◆ Work item: Counting the line with "If $p \nmid" as the last one, copy out the lines of the data exactly from the first onward.

◆ Material supplied:
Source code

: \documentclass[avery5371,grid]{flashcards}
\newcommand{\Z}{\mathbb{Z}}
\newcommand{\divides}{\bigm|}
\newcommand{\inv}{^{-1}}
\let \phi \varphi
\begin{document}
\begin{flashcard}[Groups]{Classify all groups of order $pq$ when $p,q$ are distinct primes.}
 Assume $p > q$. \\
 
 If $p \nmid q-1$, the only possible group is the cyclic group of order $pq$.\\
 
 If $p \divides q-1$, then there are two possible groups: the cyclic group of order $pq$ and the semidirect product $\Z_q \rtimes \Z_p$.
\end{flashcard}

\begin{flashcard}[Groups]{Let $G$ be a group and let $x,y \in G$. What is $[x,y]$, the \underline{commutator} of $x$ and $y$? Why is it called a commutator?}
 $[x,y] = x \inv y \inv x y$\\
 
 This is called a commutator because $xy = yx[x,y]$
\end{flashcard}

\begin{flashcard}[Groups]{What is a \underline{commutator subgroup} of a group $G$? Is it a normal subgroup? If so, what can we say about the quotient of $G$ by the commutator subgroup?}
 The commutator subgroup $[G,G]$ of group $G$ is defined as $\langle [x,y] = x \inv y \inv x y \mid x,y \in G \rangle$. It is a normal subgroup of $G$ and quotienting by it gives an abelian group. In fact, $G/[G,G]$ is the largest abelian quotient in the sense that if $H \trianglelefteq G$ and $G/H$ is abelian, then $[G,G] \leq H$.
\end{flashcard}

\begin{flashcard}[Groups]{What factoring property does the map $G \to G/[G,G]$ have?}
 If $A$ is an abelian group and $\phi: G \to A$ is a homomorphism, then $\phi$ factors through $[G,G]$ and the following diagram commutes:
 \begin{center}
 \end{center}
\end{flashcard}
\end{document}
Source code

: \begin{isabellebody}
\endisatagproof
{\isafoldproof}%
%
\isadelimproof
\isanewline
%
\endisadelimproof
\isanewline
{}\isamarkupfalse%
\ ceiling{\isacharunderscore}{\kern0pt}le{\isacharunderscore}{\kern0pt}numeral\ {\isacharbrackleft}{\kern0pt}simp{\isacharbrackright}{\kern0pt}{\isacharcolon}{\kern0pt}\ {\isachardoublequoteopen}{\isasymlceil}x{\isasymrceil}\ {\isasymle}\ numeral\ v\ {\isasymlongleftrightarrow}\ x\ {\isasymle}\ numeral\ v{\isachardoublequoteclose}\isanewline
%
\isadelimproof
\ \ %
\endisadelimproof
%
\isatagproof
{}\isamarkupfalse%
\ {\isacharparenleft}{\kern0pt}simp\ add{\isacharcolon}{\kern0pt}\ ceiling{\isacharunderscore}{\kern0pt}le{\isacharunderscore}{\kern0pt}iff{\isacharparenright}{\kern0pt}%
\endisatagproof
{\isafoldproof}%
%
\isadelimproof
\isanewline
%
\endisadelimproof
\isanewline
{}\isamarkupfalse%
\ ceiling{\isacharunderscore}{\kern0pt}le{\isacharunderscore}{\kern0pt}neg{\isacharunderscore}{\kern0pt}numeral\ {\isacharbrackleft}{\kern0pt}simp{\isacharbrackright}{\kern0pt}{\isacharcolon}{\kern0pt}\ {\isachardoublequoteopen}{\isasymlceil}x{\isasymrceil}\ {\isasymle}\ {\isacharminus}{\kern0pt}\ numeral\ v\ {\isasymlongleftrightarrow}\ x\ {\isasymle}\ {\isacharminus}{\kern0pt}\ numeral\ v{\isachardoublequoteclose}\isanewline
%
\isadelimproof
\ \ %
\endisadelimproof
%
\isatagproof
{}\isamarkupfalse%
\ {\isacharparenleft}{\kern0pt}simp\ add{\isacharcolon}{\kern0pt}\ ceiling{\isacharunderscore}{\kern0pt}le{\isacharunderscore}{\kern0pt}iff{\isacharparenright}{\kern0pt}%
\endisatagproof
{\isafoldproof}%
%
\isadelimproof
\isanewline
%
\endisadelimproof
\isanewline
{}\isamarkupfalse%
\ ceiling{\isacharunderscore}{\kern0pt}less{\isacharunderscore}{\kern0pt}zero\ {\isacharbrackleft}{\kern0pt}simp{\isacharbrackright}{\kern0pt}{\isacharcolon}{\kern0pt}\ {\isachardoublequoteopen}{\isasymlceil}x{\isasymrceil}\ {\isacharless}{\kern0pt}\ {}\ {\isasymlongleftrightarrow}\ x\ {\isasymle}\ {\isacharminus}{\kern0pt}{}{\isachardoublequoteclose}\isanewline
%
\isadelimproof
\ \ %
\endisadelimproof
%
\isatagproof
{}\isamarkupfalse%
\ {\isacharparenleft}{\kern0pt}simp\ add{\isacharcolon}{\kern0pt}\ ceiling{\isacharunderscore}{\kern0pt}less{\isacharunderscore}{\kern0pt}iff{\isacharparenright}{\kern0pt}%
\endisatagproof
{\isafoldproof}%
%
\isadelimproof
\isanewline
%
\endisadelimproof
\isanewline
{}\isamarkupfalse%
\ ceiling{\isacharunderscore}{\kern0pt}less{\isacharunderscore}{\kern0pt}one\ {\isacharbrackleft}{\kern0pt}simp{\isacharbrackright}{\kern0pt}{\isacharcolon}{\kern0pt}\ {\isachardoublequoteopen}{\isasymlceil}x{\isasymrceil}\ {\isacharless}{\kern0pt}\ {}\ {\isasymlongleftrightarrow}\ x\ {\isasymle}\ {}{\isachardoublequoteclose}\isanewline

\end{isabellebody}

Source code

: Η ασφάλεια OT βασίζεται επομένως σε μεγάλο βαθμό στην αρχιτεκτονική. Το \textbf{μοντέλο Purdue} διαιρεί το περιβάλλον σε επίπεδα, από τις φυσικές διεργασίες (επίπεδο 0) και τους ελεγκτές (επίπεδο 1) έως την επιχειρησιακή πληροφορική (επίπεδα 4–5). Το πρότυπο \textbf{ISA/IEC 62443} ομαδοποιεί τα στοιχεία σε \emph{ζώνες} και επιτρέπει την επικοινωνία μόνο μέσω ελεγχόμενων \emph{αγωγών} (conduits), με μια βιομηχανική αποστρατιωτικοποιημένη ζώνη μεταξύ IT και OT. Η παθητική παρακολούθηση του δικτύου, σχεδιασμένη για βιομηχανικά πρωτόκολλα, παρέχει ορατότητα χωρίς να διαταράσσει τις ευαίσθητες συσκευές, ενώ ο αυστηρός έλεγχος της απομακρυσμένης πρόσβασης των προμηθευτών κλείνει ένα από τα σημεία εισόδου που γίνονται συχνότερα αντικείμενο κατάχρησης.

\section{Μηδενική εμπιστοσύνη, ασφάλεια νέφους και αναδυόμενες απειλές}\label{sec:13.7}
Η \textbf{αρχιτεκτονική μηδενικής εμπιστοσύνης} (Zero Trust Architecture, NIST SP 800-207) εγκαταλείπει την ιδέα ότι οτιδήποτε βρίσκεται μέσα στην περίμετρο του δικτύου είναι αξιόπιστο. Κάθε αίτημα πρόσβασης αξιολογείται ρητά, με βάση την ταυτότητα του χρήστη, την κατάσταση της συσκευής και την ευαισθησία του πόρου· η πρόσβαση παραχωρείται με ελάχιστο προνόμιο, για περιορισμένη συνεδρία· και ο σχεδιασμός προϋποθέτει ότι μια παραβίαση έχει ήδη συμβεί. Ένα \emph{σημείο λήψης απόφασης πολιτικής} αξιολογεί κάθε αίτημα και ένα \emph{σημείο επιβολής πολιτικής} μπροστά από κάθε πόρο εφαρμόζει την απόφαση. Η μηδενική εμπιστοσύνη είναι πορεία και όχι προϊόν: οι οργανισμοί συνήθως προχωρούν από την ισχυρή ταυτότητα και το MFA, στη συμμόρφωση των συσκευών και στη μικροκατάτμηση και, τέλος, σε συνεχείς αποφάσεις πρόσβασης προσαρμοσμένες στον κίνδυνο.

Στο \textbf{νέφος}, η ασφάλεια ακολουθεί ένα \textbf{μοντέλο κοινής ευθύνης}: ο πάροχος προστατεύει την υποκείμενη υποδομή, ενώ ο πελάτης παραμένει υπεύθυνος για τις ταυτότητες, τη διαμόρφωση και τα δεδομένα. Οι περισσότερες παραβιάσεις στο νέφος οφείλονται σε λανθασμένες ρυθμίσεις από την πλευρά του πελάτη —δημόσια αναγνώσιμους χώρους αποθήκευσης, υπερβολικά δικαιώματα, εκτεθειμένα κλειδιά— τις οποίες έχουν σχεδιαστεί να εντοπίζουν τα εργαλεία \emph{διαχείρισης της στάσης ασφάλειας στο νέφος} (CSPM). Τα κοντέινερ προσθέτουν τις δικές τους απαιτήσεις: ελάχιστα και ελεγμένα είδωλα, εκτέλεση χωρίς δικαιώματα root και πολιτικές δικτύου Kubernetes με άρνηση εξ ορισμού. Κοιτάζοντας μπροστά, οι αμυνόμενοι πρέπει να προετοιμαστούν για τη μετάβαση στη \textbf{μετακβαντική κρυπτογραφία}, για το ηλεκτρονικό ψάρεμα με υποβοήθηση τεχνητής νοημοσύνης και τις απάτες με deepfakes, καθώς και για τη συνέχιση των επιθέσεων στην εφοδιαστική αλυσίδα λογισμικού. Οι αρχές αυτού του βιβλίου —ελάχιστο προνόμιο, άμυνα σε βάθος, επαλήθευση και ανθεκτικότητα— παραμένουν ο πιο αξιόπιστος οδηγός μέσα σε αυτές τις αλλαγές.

◆ Reply:
Source code

: \documentclass[avery5371,grid]{flashcards}
\newcommand{\Z}{\mathbb{Z}}
\newcommand{\divides}{\bigm|}
\newcommand{\inv}{^{-1}}
\let \phi \varphi
\begin{document}
\begin{flashcard}[Groups]{Classify all groups of order $pq$ when $p,q$ are distinct primes.}
 Assume $p > q$. \\
 
 If $p \nmid q-1$, the only possible group is the cyclic group of order $pq$.\\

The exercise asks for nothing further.